Any disquisition upon dreams which seeks to explain as many as possible of their observed characteristics from a particular point of view, and which at the same time defines the position occupied by dreams in a wider sphere of phenomena, deserves to be called a theory of dreams. The various theories will be found to differ in that they select one or the other characteristic of dreams as the essential one and take it as the point of departure for their explanations and correlations. It need not necessarily be possible to infer a function of dreaming (whether utilitarian or otherwise) from the theory. Nevertheless, since we have a habit of looking for teleological explanations, we shall be more ready to accept theories which are bound up with the attribution of a function to dreaming.

 

We have already made the acquaintance of several sets of views which deserve more or less to be called theories of dreams in this sense of the term. The belief held in antiquity that dreams were sent by the gods in order to guide the actions of men was a complete theory of dreams, giving information on everything worth knowing about them.

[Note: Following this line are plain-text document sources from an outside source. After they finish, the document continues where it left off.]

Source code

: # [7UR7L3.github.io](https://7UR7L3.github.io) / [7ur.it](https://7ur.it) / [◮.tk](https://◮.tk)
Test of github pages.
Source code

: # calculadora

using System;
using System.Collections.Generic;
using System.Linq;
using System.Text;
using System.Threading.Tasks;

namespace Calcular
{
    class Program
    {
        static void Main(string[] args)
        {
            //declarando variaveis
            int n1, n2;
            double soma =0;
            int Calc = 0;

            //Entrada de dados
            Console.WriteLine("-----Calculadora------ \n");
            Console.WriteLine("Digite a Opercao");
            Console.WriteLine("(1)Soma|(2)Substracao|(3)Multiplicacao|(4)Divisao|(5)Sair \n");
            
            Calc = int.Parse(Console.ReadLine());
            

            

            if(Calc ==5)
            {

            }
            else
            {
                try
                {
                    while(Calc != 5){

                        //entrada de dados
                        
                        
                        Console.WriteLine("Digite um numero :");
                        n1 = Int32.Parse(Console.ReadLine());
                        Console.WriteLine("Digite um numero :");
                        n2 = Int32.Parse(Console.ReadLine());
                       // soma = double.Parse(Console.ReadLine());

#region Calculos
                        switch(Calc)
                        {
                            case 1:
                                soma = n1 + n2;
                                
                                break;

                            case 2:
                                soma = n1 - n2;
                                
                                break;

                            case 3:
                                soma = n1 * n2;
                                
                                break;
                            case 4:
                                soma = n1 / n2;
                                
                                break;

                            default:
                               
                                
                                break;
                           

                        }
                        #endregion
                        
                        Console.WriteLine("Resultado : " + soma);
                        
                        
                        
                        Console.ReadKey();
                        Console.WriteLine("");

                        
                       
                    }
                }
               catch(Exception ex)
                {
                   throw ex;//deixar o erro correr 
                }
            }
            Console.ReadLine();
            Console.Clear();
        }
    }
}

Since dreams have become an object of scientific research a considerable number of theories have been developed, including some that are extremely incomplete.

 

Without attempting any exhaustive enumeration, we may try to divide theories of dreams into the following three rough groups, according to their underlying assumptions as to the amount and nature of psychical activity in dreams.

 

(1) There are the theories, such as that of Delboeuf, according to which the whole of psychical activity continues in dreams. The mind, they assume, does not sleep and its apparatus remains intact; but, since it falls under the conditions of the state of sleep, which differ from those of waking life, its normal functioning necessarily produces different results during sleep. The question arises in regard to these theories whether they are capable of deriving all the distinctions between dreams and waking thought from the conditions of the state of sleep. Moreover, there is no possibility of their being able to suggest any function for dreaming; they offer no reason why we should dream, why the complicated mechanism of the mental apparatus should continue to operate even when set in circumstances for which it appears undesigned. Either dreamless sleep or, if disturbing stimuli intervene, awakening, would seem to be the only expedient reactions - rather than the third alternative of dreaming.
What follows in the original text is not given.